- What you need to do -
The lines below that include the word "Follow" are to be reported.

● ● ● ● ● ● ●

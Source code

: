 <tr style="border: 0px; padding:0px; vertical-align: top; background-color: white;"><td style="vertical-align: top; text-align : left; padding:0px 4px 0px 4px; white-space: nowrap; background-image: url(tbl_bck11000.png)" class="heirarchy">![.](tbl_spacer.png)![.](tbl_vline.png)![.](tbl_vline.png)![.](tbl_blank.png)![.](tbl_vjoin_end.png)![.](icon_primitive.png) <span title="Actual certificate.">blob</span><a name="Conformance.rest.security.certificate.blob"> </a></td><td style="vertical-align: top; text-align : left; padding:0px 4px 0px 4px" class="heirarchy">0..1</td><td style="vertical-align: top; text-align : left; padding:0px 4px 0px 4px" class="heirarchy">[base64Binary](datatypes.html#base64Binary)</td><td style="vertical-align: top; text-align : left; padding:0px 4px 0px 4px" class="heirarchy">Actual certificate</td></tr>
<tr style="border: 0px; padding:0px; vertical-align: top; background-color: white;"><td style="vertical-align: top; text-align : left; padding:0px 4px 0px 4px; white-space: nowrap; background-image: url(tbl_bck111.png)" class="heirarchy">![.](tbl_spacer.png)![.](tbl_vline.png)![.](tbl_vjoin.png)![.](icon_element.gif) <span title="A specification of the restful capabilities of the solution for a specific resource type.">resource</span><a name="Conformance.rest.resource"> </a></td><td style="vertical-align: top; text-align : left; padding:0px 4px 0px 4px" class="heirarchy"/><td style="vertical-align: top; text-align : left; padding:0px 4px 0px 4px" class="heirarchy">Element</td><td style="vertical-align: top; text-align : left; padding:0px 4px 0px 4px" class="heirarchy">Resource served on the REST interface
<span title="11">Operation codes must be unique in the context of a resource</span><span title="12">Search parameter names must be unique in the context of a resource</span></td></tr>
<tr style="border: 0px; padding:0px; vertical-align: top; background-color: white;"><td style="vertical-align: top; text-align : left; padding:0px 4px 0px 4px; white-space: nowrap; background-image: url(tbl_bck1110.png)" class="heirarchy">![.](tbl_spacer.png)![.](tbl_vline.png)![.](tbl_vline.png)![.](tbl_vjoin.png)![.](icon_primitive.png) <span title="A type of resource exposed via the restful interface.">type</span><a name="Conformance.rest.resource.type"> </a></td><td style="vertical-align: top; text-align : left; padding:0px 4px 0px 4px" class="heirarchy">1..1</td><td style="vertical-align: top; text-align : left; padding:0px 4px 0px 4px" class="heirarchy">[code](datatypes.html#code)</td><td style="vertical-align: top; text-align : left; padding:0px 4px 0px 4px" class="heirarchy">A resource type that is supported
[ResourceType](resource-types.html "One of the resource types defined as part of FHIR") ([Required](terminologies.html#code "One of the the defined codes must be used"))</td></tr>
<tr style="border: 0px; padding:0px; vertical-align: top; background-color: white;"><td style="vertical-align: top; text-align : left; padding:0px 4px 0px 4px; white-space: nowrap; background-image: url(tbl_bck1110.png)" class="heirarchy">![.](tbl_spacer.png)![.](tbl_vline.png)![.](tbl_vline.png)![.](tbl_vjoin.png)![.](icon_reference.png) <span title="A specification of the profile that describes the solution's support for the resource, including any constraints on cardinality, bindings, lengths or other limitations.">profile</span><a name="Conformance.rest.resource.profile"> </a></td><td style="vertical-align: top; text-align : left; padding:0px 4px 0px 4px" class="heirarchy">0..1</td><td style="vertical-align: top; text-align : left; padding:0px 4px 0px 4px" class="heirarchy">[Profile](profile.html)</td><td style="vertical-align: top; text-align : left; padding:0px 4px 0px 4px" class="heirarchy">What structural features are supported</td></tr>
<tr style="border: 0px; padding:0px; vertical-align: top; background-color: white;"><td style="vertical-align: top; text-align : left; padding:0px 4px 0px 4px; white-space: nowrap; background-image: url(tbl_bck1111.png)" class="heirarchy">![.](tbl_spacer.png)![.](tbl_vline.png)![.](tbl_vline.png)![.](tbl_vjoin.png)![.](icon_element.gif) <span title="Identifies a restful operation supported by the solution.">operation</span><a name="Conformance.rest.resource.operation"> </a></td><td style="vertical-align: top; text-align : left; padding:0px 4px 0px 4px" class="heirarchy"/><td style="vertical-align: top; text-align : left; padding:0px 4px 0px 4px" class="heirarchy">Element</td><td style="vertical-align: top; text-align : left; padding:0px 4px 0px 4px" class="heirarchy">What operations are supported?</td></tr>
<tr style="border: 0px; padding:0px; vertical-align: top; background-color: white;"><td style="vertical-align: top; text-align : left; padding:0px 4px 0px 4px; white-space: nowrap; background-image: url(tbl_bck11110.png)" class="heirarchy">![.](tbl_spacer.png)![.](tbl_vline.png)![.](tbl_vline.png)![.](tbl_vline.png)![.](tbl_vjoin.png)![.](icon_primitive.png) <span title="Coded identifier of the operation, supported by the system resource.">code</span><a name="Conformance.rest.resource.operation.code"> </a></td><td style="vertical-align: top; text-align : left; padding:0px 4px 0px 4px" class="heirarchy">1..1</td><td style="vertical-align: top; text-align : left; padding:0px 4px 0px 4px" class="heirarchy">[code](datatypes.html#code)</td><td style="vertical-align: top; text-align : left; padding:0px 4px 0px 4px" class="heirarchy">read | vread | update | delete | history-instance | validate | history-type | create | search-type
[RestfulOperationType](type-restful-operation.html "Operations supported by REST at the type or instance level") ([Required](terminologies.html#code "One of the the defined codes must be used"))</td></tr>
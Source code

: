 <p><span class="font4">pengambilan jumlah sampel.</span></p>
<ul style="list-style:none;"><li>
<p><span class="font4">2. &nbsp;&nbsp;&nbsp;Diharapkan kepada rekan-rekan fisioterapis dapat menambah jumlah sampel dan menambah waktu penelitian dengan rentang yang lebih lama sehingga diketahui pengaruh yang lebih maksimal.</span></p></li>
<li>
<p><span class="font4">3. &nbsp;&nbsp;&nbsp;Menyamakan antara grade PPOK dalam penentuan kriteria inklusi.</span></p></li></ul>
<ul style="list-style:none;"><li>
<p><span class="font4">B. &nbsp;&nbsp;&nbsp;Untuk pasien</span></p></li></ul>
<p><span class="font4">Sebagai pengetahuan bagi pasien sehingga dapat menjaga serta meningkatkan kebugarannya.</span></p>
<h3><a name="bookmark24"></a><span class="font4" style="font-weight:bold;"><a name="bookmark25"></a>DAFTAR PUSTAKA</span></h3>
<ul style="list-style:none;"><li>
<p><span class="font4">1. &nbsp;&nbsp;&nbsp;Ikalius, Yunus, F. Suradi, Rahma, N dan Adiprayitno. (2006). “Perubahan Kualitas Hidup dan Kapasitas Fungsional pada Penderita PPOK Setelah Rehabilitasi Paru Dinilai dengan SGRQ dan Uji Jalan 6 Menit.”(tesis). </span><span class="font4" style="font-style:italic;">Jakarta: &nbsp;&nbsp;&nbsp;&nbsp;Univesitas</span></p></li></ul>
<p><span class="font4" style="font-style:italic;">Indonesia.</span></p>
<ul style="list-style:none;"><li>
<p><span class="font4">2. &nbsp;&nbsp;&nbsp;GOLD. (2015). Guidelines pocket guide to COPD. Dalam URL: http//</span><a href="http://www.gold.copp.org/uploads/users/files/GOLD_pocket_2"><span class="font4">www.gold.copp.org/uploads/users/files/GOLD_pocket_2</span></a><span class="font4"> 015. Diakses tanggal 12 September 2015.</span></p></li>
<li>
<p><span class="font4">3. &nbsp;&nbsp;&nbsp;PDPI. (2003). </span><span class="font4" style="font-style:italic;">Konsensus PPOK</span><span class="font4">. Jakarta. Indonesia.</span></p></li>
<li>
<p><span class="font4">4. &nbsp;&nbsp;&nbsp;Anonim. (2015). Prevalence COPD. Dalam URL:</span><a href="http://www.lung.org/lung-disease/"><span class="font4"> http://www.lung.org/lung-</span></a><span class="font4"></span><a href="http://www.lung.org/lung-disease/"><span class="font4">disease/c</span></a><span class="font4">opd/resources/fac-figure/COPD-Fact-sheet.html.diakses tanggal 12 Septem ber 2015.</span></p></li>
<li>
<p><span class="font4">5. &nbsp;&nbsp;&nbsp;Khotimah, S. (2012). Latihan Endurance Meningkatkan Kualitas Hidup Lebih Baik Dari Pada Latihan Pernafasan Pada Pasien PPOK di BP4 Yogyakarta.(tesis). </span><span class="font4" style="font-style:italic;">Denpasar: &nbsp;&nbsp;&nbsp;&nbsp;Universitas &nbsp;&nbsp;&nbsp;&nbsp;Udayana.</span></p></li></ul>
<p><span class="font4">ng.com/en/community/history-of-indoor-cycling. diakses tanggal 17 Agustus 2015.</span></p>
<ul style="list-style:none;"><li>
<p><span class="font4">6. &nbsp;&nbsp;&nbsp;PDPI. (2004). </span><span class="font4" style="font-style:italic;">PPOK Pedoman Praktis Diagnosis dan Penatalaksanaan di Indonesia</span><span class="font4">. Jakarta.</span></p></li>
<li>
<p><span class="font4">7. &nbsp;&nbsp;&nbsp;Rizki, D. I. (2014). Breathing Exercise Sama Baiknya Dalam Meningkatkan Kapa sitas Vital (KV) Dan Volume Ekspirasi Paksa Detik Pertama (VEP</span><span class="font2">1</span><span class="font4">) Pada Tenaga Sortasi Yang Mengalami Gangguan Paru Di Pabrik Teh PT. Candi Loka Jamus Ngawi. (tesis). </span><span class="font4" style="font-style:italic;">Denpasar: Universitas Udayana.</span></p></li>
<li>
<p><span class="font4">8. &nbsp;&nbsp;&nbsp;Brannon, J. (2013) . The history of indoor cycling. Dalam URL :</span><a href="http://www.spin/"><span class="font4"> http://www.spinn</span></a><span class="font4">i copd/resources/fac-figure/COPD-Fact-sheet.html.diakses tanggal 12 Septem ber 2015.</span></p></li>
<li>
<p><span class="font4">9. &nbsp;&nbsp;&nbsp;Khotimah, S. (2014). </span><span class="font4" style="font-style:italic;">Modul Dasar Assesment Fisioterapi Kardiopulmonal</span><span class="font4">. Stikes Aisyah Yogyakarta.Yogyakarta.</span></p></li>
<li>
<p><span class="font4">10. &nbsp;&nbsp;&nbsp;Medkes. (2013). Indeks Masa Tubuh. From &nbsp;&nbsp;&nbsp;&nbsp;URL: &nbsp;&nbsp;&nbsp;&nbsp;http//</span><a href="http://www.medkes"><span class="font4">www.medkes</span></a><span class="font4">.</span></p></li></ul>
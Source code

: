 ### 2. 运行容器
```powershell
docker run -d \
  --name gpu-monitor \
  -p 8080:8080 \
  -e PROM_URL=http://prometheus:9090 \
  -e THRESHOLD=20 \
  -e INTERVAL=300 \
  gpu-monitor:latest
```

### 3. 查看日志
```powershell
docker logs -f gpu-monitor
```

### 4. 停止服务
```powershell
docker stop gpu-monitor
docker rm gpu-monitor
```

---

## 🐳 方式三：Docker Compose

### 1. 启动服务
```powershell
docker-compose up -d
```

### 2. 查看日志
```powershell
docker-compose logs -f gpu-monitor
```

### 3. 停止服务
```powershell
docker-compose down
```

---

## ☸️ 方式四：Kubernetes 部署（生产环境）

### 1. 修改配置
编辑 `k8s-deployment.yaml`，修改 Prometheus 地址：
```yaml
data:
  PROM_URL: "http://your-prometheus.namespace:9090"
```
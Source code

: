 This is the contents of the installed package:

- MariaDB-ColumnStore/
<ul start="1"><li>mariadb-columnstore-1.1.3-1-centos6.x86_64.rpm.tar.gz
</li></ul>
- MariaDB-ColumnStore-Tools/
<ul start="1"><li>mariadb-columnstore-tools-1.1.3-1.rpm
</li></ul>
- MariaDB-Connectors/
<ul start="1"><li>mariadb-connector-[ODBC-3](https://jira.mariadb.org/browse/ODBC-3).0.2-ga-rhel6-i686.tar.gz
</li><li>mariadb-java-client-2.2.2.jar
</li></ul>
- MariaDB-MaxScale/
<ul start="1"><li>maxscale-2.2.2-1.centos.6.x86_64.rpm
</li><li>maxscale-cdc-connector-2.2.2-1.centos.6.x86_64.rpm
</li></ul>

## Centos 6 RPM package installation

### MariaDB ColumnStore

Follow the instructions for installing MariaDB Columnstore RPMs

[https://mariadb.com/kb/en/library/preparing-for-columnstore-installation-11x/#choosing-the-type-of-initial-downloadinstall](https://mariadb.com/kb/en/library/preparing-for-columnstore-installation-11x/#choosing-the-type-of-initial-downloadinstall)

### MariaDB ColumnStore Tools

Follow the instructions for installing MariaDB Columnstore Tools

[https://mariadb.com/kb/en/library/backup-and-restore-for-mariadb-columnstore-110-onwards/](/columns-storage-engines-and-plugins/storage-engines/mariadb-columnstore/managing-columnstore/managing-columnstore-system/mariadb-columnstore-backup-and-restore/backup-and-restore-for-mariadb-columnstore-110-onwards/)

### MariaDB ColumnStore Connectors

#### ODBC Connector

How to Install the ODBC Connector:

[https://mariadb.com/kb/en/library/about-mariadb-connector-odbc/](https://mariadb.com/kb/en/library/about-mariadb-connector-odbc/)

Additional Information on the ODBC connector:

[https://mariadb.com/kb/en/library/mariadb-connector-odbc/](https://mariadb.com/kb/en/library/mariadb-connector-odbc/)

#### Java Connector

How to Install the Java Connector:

● ● ● ● ● ● ●

- Solution to this task -
Follow the instructions for installing MariaDB Columnstore RPMs
Follow the instructions for installing MariaDB Columnstore Tools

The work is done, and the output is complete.